# Intro
This notebook reads all the CSV files that were generated by notebook "02_import_mitdb_data" and combines them all in 3 new CSV files that can be used for training your model. More specifically the following is done:
* Read all CSV files generated by the "02_import_mitdb_data" notebook.
* Shuffle all records randomly.
* Save 60% of the records in a training CSV file.
* Save 20% of the records in a validation CSV file.
* Save 20% of the records in a test CSV file.

# Initialize
Import dependencies.

In [None]:
from glob import glob
import numpy as np

# Load data
Read all the CSV files into memory.

In [None]:
alldata = np.empty(shape=[0, 188])
print(alldata.shape)
paths = glob('data_ecg/*.csv')
for path in paths:
    print('Loading ', path)
    csvrows = np.loadtxt(path, delimiter=',')
    alldata = np.append(alldata, csvrows, axis=0)
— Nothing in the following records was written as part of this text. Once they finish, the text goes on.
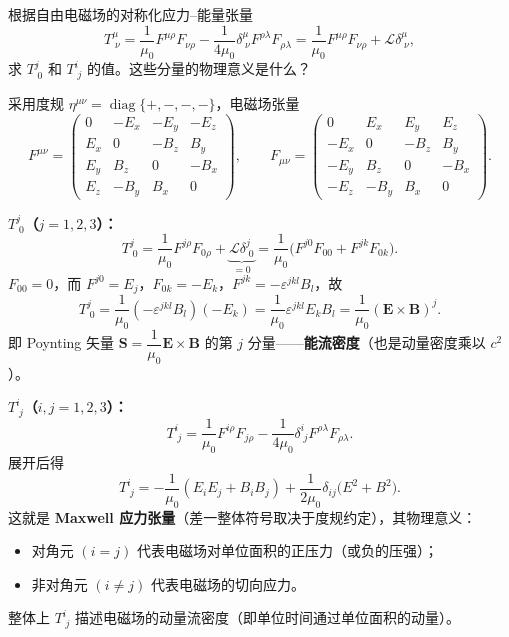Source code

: \begin{question}
根据自由电磁场的对称化应力--能量张量
\[
T^\mu_{\;\nu}= \frac1{\mu_0}F^{\mu\rho}F_{\nu\rho}
-\frac1{4\mu_0}\delta^\mu_{\;\nu}F^{\rho\lambda}F_{\rho\lambda}
= \frac1{\mu_0}F^{\mu\rho}F_{\nu\rho}+\mathcal L\delta^\mu_{\;\nu},
\]
求 \(T^j_{\;0}\) 和 \(T^i_{\;j}\) 的值。这些分量的物理意义是什么？
\begin{solution}
采用度规 \(\eta^{\mu\nu}=\operatorname{diag}\{+,-,-,-\}\)，电磁场张量
\[
F^{\mu\nu}=
\begin{pmatrix}
0 & -E_x & -E_y & -E_z\\
E_x & 0 & -B_z & B_y\\
E_y & B_z & 0 & -B_x\\
E_z & -B_y & B_x & 0
\end{pmatrix},
\qquad
F_{\mu\nu}=
\begin{pmatrix}
0 & E_x & E_y & E_z\\
-E_x & 0 & -B_z & B_y\\
-E_y & B_z & 0 & -B_x\\
-E_z & -B_y & B_x & 0
\end{pmatrix}.
\]

\textbf{\(T^j_{\;0}\)（\(j=1,2,3\)）：}
\[
T^j_{\;0}= \frac1{\mu_0}F^{j\rho}F_{0\rho}
+\underbrace{\mathcal L\delta^j_{\;0}}_{=0}
= \frac1{\mu_0}\bigl(F^{j0}F_{00}+F^{jk}F_{0k}\bigr).
\]
\(F_{00}=0\)，而 \(F^{j0}=E_j\)，\(F_{0k}=-E_k\)，\(F^{jk}=-\varepsilon^{jkl}B_l\)，故
\[
T^j_{\;0}= \frac1{\mu_0}(-\varepsilon^{jkl}B_l)(-E_k)
= \frac1{\mu_0}\varepsilon^{jkl}E_kB_l = \frac1{\mu_0}(\boldsymbol E\times\boldsymbol B)^j .
\]
即 Poynting 矢量 \(\boldsymbol S=\dfrac1{\mu_0}\boldsymbol E\times\boldsymbol B\) 的第 \(j\) 分量——\textbf{能流密度}（也是动量密度乘以 \(c^2\)）。

\textbf{\(T^i_{\;j}\)（\(i,j=1,2,3\)）：}
\[
T^i_{\;j}= \frac1{\mu_0}F^{i\rho}F_{j\rho}
-\frac1{4\mu_0}\delta^i_{\;j}F^{\rho\lambda}F_{\rho\lambda}.
\]
展开后得
\[
T^i_{\;j}= -\frac1{\mu_0}\!\left(E_iE_j + B_iB_j\right)
+\frac1{2\mu_0}\delta_{ij}\bigl(E^2+B^2\bigr).
\]
这就是 \textbf{Maxwell 应力张量}（差一整体符号取决于度规约定），其物理意义：
\begin{itemize}
  \item 对角元 \((i=j)\) 代表电磁场对单位面积的正压力（或负的压强）；
  \item 非对角元 \((i\neq j)\) 代表电磁场的切向应力。
\end{itemize}
整体上 \(T^i_{\;j}\) 描述电磁场的动量流密度（即单位时间通过单位面积的动量）。
\end{solution}
\end{question}

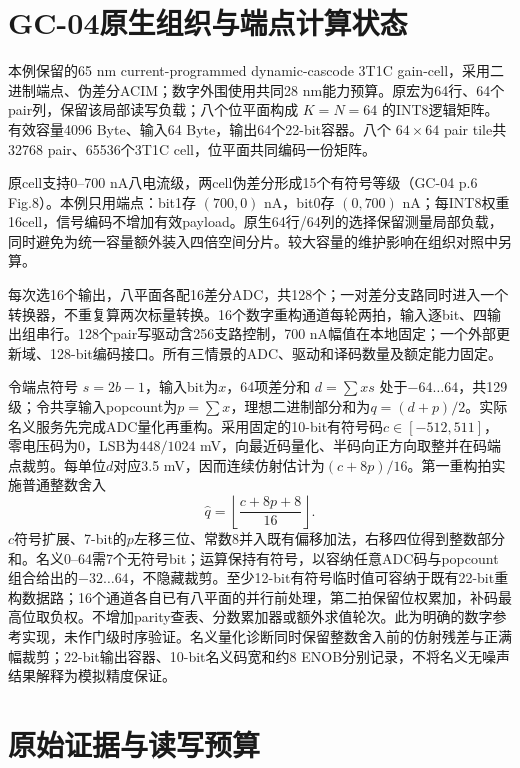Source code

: \section{GC-04原生组织与端点计算状态}

本例保留的65 nm current-programmed dynamic-cascode 3T1C gain-cell，采用二进制端点、伪差分ACIM；数字外围使用共同28 nm能力预算。原宏为64行、64个pair列，保留该局部读写负载；八个位平面构成 $K=N=64$ 的INT8逻辑矩阵。有效容量4096 Byte、输入64 Byte，输出64个22-bit容器。八个 $64\times64$ pair tile共32768 pair、65536个3T1C cell，位平面共同编码一份矩阵。

原cell支持0--700 nA八电流级，两cell伪差分形成15个有符号等级（GC-04 p.6 Fig.8）。本例只用端点：bit1存 $(700,0)$ nA，bit0存 $(0,700)$ nA；每INT8权重16cell，信号编码不增加有效payload。原生64行/64列的选择保留测量局部负载，同时避免为统一容量额外装入四倍空间分片。较大容量的维护影响在组织对照中另算。

每次选16个输出，八平面各配16差分ADC，共128个；一对差分支路同时进入一个转换器，不重复算两次标量转换。16个数字重构通道每轮两拍，输入逐bit、四输出组串行。128个pair写驱动含256支路控制，700 nA幅值在本地固定；一个外部更新域、128-bit编码接口。所有三情景的ADC、驱动和译码数量及额定能力固定。

令端点符号 $s=2b-1$，输入bit为$x$，64项差分和 $d=\sum xs$ 处于$-64\ldots64$，共129级；令共享输入popcount为$p=\sum x$，理想二进制部分和为$q=(d+p)/2$。实际名义服务先完成ADC量化再重构。采用固定的10-bit有符号码$c\in[-512,511]$，零电压码为0，LSB为$448/1024$ mV，向最近码量化、半码向正方向取整并在码端点裁剪。每单位$d$对应3.5 mV，因而连续仿射估计为$(c+8p)/16$。第一重构拍实施普通整数舍入
\[
\widehat q=\left\lfloor\frac{c+8p+8}{16}\right\rfloor.
\]
$c$符号扩展、7-bit的$p$左移三位、常数8并入既有偏移加法，右移四位得到整数部分和。名义0--64需7个无符号bit；运算保持有符号，以容纳任意ADC码与popcount组合给出的$-32\ldots64$，不隐藏裁剪。至少12-bit有符号临时值可容纳于既有22-bit重构数据路；16个通道各自已有八平面的并行前处理，第二拍保留位权累加，补码最高位取负权。不增加parity查表、分数累加器或额外求值轮次。此为明确的数字参考实现，未作门级时序验证。名义量化诊断同时保留整数舍入前的仿射残差与正满幅裁剪；22-bit输出容器、10-bit名义码宽和约8 ENOB分别记录，不将名义无噪声结果解释为模拟精度保证。

\section{原始证据与读写预算}

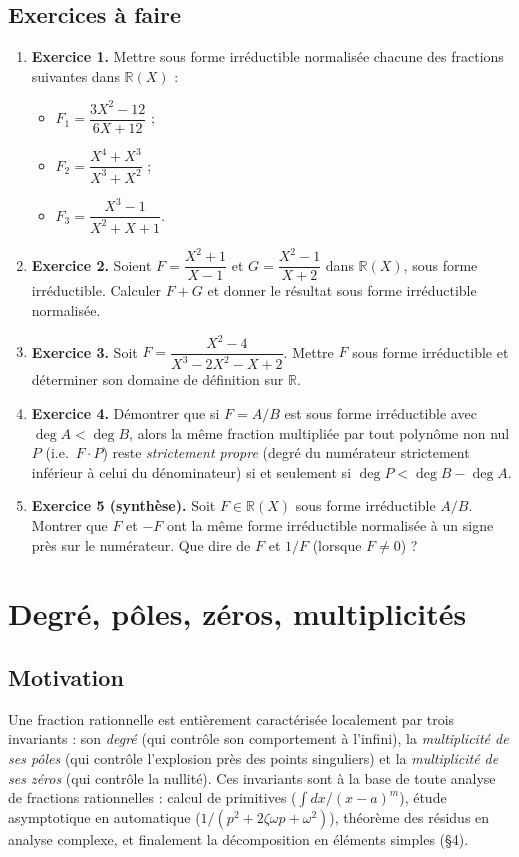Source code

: \subsection{Exercices à faire}
\begin{enumerate}
    \item \textbf{Exercice 1.} Mettre sous forme irréductible normalisée chacune des fractions suivantes dans $\mathbb{R}(X)$ :
    \begin{itemize}
        \item $F_1 = \dfrac{3X^2 - 12}{6X + 12}$ ;
        \item $F_2 = \dfrac{X^4 + X^3}{X^3 + X^2}$ ;
        \item $F_3 = \dfrac{X^3 - 1}{X^2 + X + 1}$.
    \end{itemize}
    \item \textbf{Exercice 2.} Soient $F = \dfrac{X^2 + 1}{X - 1}$ et $G = \dfrac{X^2 - 1}{X + 2}$ dans $\mathbb{R}(X)$, sous forme irréductible. Calculer $F + G$ et donner le résultat sous forme irréductible normalisée.
    \item \textbf{Exercice 3.} Soit $F = \dfrac{X^2 - 4}{X^3 - 2X^2 - X + 2}$. Mettre $F$ sous forme irréductible et déterminer son domaine de définition sur $\mathbb{R}$.
    \item \textbf{Exercice 4.} Démontrer que si $F = A/B$ est sous forme irréductible avec $\deg A < \deg B$, alors la même fraction multipliée par tout polynôme non nul $P$ (i.e.\ $F \cdot P$) reste \emph{strictement propre} (degré du numérateur strictement inférieur à celui du dénominateur) si et seulement si $\deg P < \deg B - \deg A$.
    \item \textbf{Exercice 5 (synthèse).} Soit $F \in \mathbb{R}(X)$ sous forme irréductible $A/B$. Montrer que $F$ et $-F$ ont la même forme irréductible normalisée à un signe près sur le numérateur. Que dire de $F$ et $1/F$ (lorsque $F \neq 0$) ?
\end{enumerate}

\section{Degré, pôles, zéros, multiplicités}

\subsection{Motivation}
Une fraction rationnelle est entièrement caractérisée localement par trois invariants : son \emph{degré} (qui contrôle son comportement à l'infini), la \emph{multiplicité de ses pôles} (qui contrôle l'explosion près des points singuliers) et la \emph{multiplicité de ses zéros} (qui contrôle la nullité). Ces invariants sont à la base de toute analyse de fractions rationnelles : calcul de primitives ($\int dx/(x-a)^m$), étude asymptotique en automatique ($1/(p^2 + 2\zeta\omega p + \omega^2)$), théorème des résidus en analyse complexe, et finalement la décomposition en éléments simples (§4).

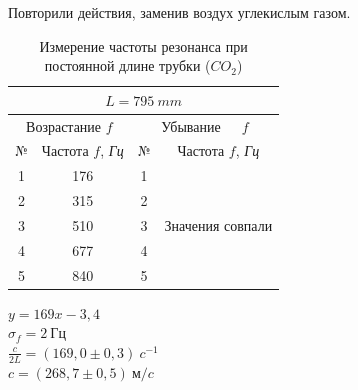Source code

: \documentclass[12pt]{article}
\begin{document}
	Повторили действия, заменив воздух углекислым газом.
	
	\noindent
	\begin{table}[h]
		\begin{center}
		\begin{tabular}{|c|c|c|c|}
			\hline
			\multicolumn{4}{|c|}{$L = 795\ mm$} \\
			\hline
			\multicolumn{2}{|c|}{Возрастание $f$} & \multicolumn{2}{|c|}{Убывание\ \ \    $f$}\\
			\hline
			№ & Частота $f$, \textit{Гц} & № & Частота $f$, \textit{Гц} \\
			\hline
			1& 176&1 &\multirow{5}{*}{Значения совпали}\\
			\cline{1-3}
			2& 315&2 &\\
			\cline{1-3}
			3& 510&3 &\\
			\cline{1-3}
			4& 677&4 &\\
			\cline{1-3}
			5& 840&5 &\\
			\hline
		\end{tabular}
		\caption{Измерение частоты резонанса при постоянной длине трубки ($CO_2$)}
	\end{center}
		\end{table}
		
	 \begin{minipage}{0.6\textwidth}
	 \centering{}
	\end{minipage}
	\vspace{0.05\textwidth}
	\begin{minipage}{0.25\textwidth}
		\centering
		$y = 169 x - 3,4$\\
		$\sigma_f = 2\ \textit{Гц}$\\
		$\frac{c}{2L} = (169,0 \pm 0,3)\  c^{-1}$\\
		$ c = (268,7 \pm 0,5)\ \textit{м/c}$\\
		
		
	\end{minipage}
	
\end{document}
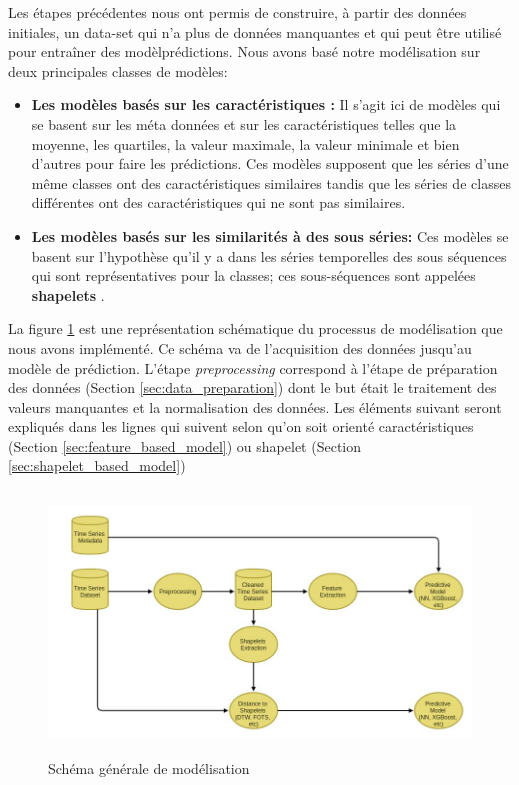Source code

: Les étapes précédentes nous ont permis de construire, à partir des données initiales, un data-set qui n'a plus de données manquantes et qui peut être utilisé pour entraîner des modèlprédictions. Nous avons basé notre modélisation sur deux principales classes de modèles:
\begin{itemize}
    \item \textbf{Les modèles basés sur les caractéristiques :} Il s'agit ici de modèles qui se basent sur les méta données et sur les caractéristiques telles que la moyenne, les quartiles, la valeur maximale, la valeur minimale et bien d'autres pour faire les prédictions. Ces modèles supposent que les séries d'une même classes ont des caractéristiques similaires tandis que les séries de classes différentes ont des caractéristiques qui ne sont pas similaires.
    \item \textbf{Les modèles basés sur les similarités à des sous séries:} Ces modèles se basent sur l'hypothèse qu'il y a dans les séries temporelles des sous séquences qui sont représentatives pour la classes; ces sous-séquences sont appelées \textbf{shapelets} \citep{ye2009time}.
\end{itemize}
La figure \ref{fig:modeling_shema} est une représentation schématique du processus de modélisation que nous avons implémenté. Ce schéma va de l'acquisition des données jusqu'au modèle de prédiction. L'étape \textit{preprocessing} correspond à l'étape de préparation des données (Section \ref{sec:data_preparation}) dont le but était le traitement des valeurs manquantes et la normalisation des données. Les éléments suivant seront expliqués dans les lignes qui suivent selon qu'on soit orienté caractéristiques (Section \ref{sec:feature_based_model}) ou shapelet (Section \ref{sec:shapelet_based_model})

\begin{figure}[!h]
    \centering
    \includegraphics[width=12cm,height=7cm]{report/figures/modeling-schema.jpg}
    \caption{Schéma générale de modélisation}
    \label{fig:modeling_shema}
\end{figure}


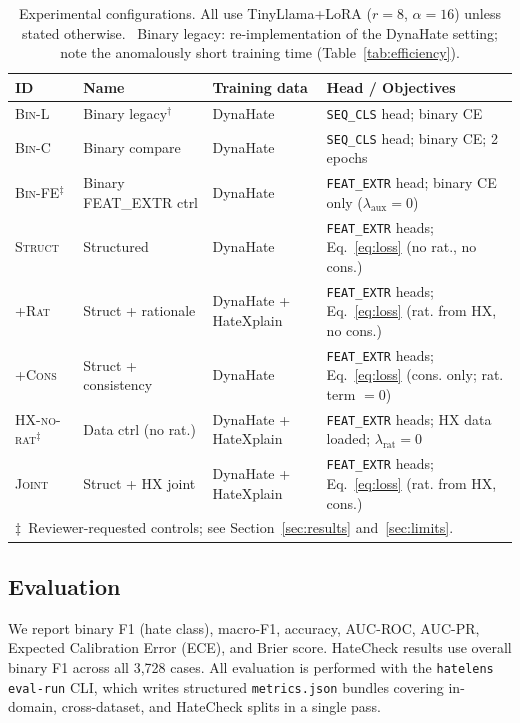 \documentclass{article}
\newcommand{\tl}{TinyLlama\xspace}
\begin{document}
\begin{table}[t]
\centering
\caption{Experimental configurations.
All use \tl{}+LoRA ($r=8$, $\alpha=16$) unless stated otherwise.
\dag~Binary legacy: re-implementation of the \citet{sen2024hatetinyllm}
DynaHate setting; note the anomalously short training time (Table~\ref{tab:efficiency}).}
\label{tab:models}
\small
\begin{tabular}{lllp{5.5cm}}
\toprule
ID & Name & Training data & Head / Objectives \\
\midrule
\textsc{Bin-L} & Binary legacy$^\dag$ & DynaHate & \texttt{SEQ\_CLS} head; binary CE \\
\textsc{Bin-C} & Binary compare & DynaHate & \texttt{SEQ\_CLS} head; binary CE; 2 epochs \\
\textsc{Bin-FE}$^\ddagger$ & Binary FEAT\_EXTR ctrl & DynaHate & \texttt{FEAT\_EXTR} head; binary CE only ($\lambda_\text{aux}{=}0$) \\
\textsc{Struct} & Structured & DynaHate & \texttt{FEAT\_EXTR} heads; Eq.~\ref{eq:loss} (no rat., no cons.) \\
\textsc{+Rat} & Struct + rationale & DynaHate + HateXplain & \texttt{FEAT\_EXTR} heads; Eq.~\ref{eq:loss} (rat. from HX, no cons.) \\
\textsc{+Cons} & Struct + consistency & DynaHate & \texttt{FEAT\_EXTR} heads; Eq.~\ref{eq:loss} (cons. only; rat. term $=0$) \\
\textsc{HX-no-rat}$^\ddagger$ & Data ctrl (no rat.) & DynaHate + HateXplain & \texttt{FEAT\_EXTR} heads; HX data loaded; $\lambda_\text{rat}{=}0$ \\
\textsc{Joint} & Struct + HX joint & DynaHate + HateXplain & \texttt{FEAT\_EXTR} heads; Eq.~\ref{eq:loss} (rat. from HX, cons.) \\
\multicolumn{4}{l}{\small$\ddagger$~Reviewer-requested controls; see Section~\ref{sec:results} and~\ref{sec:limits}.} \\
\bottomrule
\end{tabular}
\end{table}

\subsection{Evaluation}
We report binary F1 (hate class), macro-F1, accuracy, AUC-ROC, AUC-PR,
Expected Calibration Error (ECE), and Brier score.
HateCheck results use overall binary F1 across all 3,728 cases.
All evaluation is performed with the \texttt{hatelens eval-run} CLI,
which writes structured \texttt{metrics.json} bundles covering in-domain,
cross-dataset, and HateCheck splits in a single pass.
\end{document}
# Shuffle and separate the data
All records are shuffled randomly, then split into training, validation, and testing groups.

In [None]:
# Randomly mix rows
np.random.shuffle(alldata)
totrows = len(alldata)
trainrows = int((totrows * 3 / 5) + 0.5) # 60%
testrows = int((totrows * 1 / 5) + 0.5) # 20%
validaterows = totrows - trainrows - testrows # 20%
mark1 = trainrows
mark2 = mark1 + testrows

# Save data
Data is saved in 3 separate CSV files: training, validation, testing.

In [None]:
with open('train.csv', "wb") as fin:
    np.savetxt(fin, alldata[:mark1], delimiter=",", fmt='%f')

In [None]:
with open('test.csv', "wb") as fin:
    np.savetxt(fin, alldata[mark1:mark2], delimiter=",", fmt='%f')

In [None]:
with open('validate.csv', "wb") as fin:
    np.savetxt(fin, alldata[mark2:], delimiter=",", fmt='%f')